With regards to large scale SNP data and multipoint analyses an important issue has to be mentioned here: Although the authors of Allegro claim that Allegro is not limited in the number of markers Allegro can run into severe problems in assigning correct haplotypes. The user would not notice. It is possible to analyze 500 markers on a chromosome in a piece. We experienced a number of situations where the LOD score dropped significantly when using many markers, sometimes from 3 to 0. The reasons for that are not yet clear to us. Most likely it is not due to the marker number but to the used allele frequencies. Haplotype assignment problems can occur when a rare allele is made to a common or a common to a rare allele. Even population reference allele frequencies must be handled with care. However, it cannot be excluded beyond reasonable doubt that the marker number itself or limitations of the Lander-Green algorithm might play a role. To circumvent the problem we implemented the possibility to analyze sets of markers and/or predefined chromosomal centimorgan intervals.

Supported programs

Back to top

No. Program Version Supported analyses
1 FastLink 4.1 Parametric, single-point
2 SuperLink 1.6 Parametric, single-/multi-point
3 SPLink 1.09 Nonparametric single-point
4 GeneHunter 2.1r5 Nonpara-/parametric, single-/multipoint
5 Genehunter Plus 1.2 Nonpara-/parametric, single-/multipoint
6 Genehunter MOD 2.0.1 Nonpara-/parametric, single-/multipoint
7 GeneHunter Imprinting 2.1r3/1.3 Nonpara-/parametric, single-/multipoint
8 GeneHunter TwoLocus 1.3 Parametric, two-locus, single-/multipoint
9 Merlin 1.0.1 Nonpara-/parametric, single-/multipoint
10 SimWalk 2.9.1 Nonparametric, single-/multipoint
11 Allegro 1.2.c Nonpara-/parametric, single-/multipoint
12 PedCheck 1.0 Mendelian error check
13 FastSLink 2.51 Simulation, single-/multi-point

GeneHunter, GeneHunter Plus, GeneHunter Imprinting/TwoLocus/MOD, SPLink were recompiled (MingW) for the use in Microsoft Windows. FastLink, SuperLink, Slink, Merlin are available as DOS runtimes over the internet but will also be provided in our software package. PedCheck is available after free registration. Allegro can be obtained free of charge upon email request from allegro@decode.is for academic users (Allegro 2.0 is supported but has some severe bugs; use v1.2c instead)! The same procedure applies for GeneHunter Imprinting/TwoLocus/MOD. However, the author of the GeneHunter Imprinting/TwoLocus/MOD extensions did not agree with providing windows runtimes for those programs in our setup package. The source code/executables) can be obtained from http://www.staff.uni-marburg.de/~strauchk/software.html and must be manually implemented.

If easyLINKAGE cannot find Allegro, PedCheck, GeneHunter Imprinting/TwoLocus/MOD as stated in the INI file all options regarding those programs will be deactivated.
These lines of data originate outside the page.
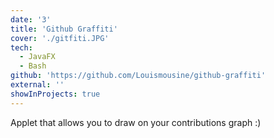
 ```yaml
---
date: '3'
title: 'Github Graffiti'
cover: './gitfiti.JPG'
tech:
  - JavaFX
  - Bash
github: 'https://github.com/Louismousine/github-graffiti'
external: ''
showInProjects: true
---
```


Applet that allows you to draw on your contributions graph :)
This start-up check will be performed each time you call easyLINKAGE so that the later addition of those programs will be noticed right away by easyLINKAGE. No further user interaction will be required in this regard.

easyLINKAGE was tested under Microsoft Windows 2000/XP (any service pack). It might run on Vista, or older NT versions, or Windows 95 but has not been tested yet. It could be that some source code changes have to be made, in particular to the routines with DOS commands.

Installation

Back to top

Starting with version 3.0 we decided to provide a precompiled version in a setup routine making it rather convenient to start with. Just follow the instructions.

Setup 1 Plus Symbol
© Tom H. Lindner
Setup 2 Plus Symbol
© Tom H. Lindner

Setup 3 Plus Symbol
© Tom H. Lindner
Setup 4 Plus Symbol
© Tom H. Lindner

IMPORTANT! Several subdirectories will be created. Runtimes for Allegro, PedCheck, GeneHunter Imprinting, GeneHunter TwoLocus, SimWalk, PedCheck cannot be provided. They must be obtained upon registration from the appropriate websites.
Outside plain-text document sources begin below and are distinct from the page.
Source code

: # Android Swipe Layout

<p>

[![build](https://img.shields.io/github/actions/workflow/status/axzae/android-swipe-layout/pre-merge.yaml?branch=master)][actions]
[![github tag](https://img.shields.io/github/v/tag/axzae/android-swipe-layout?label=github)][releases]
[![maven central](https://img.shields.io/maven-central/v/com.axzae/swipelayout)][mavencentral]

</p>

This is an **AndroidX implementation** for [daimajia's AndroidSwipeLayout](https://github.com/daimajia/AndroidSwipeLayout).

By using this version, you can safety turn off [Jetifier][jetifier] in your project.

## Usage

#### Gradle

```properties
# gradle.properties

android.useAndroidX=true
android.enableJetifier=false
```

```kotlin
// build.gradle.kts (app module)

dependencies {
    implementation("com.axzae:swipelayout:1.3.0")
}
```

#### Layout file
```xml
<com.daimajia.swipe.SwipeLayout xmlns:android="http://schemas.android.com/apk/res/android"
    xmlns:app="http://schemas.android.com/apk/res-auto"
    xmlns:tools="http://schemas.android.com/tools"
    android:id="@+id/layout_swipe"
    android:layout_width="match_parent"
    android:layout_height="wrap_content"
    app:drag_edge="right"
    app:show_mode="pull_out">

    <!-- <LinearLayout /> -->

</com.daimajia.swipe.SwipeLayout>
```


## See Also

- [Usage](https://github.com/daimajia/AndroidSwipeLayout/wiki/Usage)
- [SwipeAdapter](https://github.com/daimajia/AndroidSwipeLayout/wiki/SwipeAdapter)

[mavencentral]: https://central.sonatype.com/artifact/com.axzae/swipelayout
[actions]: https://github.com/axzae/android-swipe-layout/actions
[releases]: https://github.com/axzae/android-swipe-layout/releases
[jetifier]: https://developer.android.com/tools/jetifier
Once the installation is complete you can use the program right away. easyLINKAGE requires an INI file “easyLINKAGE_setup.ini” without that it would not run at all. The INI file can be edited manually. The options are self explaining. In brief, you can predefine penetrances, models, the path of the linkage runtimes and other parameters as the default setup for easyLINKAGE.
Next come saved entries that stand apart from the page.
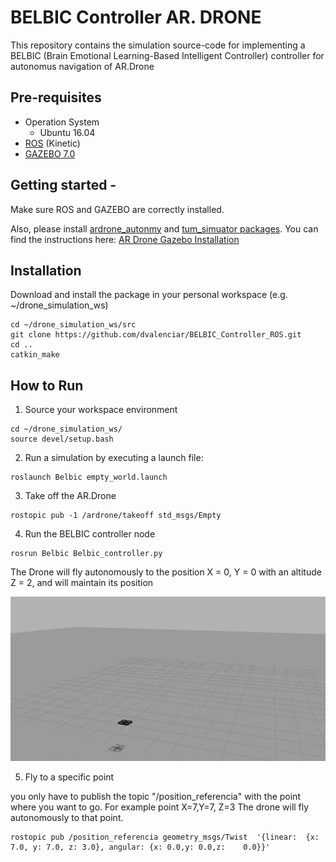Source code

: # BELBIC Controller AR. DRONE
This repository contains the simulation source-code for implementing a BELBIC (Brain Emotional Learning-Based Intelligent Controller) controller for autonomus navigation of AR.Drone 

## Pre-requisites
* Operation System
  * Ubuntu 16.04
* [ROS](http://wiki.ros.org/kinetic/Installation/Ubuntu) (Kinetic)
* [GAZEBO 7.0](http://gazebosim.org/)
  

## Getting started - 
Make sure ROS and GAZEBO are correctly installed. 

Also, please install [ardrone_autonmy](https://github.com/AutonomyLab/ardrone_autonomy) and [tum_simuator packages](https://github.com/eborghi10/AR.Drone-ROS). You can find the instructions here:
[AR Drone Gazebo Installation](https://github.com/dvalenciar/AR_Drone_ROS_GUI#getting-started)


## Installation 

Download and install the package in your personal workspace (e.g. ~/drone_simulation_ws)
  
  ```
  cd ~/drone_simulation_ws/src
  git clone https://github.com/dvalenciar/BELBIC_Controller_ROS.git
  cd ..
  catkin_make
  ```

## How to Run

1. Source your workspace environment

  ```
  cd ~/drone_simulation_ws/
  source devel/setup.bash
  ```
2. Run a simulation by executing a launch file:

  ```
  roslaunch Belbic empty_world.launch
  ```
3. Take off the AR.Drone

  ```
  rostopic pub -1 /ardrone/takeoff std_msgs/Empty
  ```

4. Run the BELBIC controller node

  ```
  rosrun Belbic Belbic_controller.py
  ```
The Drone will fly autonomously to the position X = 0, Y = 0 with an altitude Z = 2, and will maintain its position

![](https://github.com/dvalenciar/BELBIC_Controller_ROS/blob/master/Belbic_1.gif)

5. Fly to a specific point

you only have to publish the topic "/position_referencia" with the point where you want to go. For example point X=7,Y=7, Z=3 The drone will fly autonomously to that point.

  ```
  rostopic pub /position_referencia geometry_msgs/Twist  '{linear:  {x: 7.0, y: 7.0, z: 3.0}, angular: {x: 0.0,y: 0.0,z:    0.0}}'
 ```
easyLINKAGE does provide many error checking routines and many other options that make the program really user-friendly. The user gets software in hand which was extensively tested by the developers. The programmers themselves are tied up in linkage projects as well, therefore always programming very close to the everyday needs.
 
Many users noted the limited pedigree drawing abilities of all programs. Only GeneHunter provides pedigree plots, however they are very limited. Therefore, easyLINKAGE extends the GeneHunter plots by used markers with their genetic position and in addition, it provides input files for the software HaploPainter. This program draws very nice pedigrees including a colored presentation of markers, position, and haplotypes plus recombination events.
 
We have realized that some scientists are not used to the rather complicated setup of the PERL interpreter and all the additional modules easyLINKAGE needs to run correctly. Therefore, we compiled the program into a Windows binary and packed all the necessary files into a user friendly setup system. The use of the program is free of charge. We appreciate any comment or bug report. We would also appreciate to register your email with us in order to keep you updated with bug fixes, newer versions and stuff like that. Good luck and have fun!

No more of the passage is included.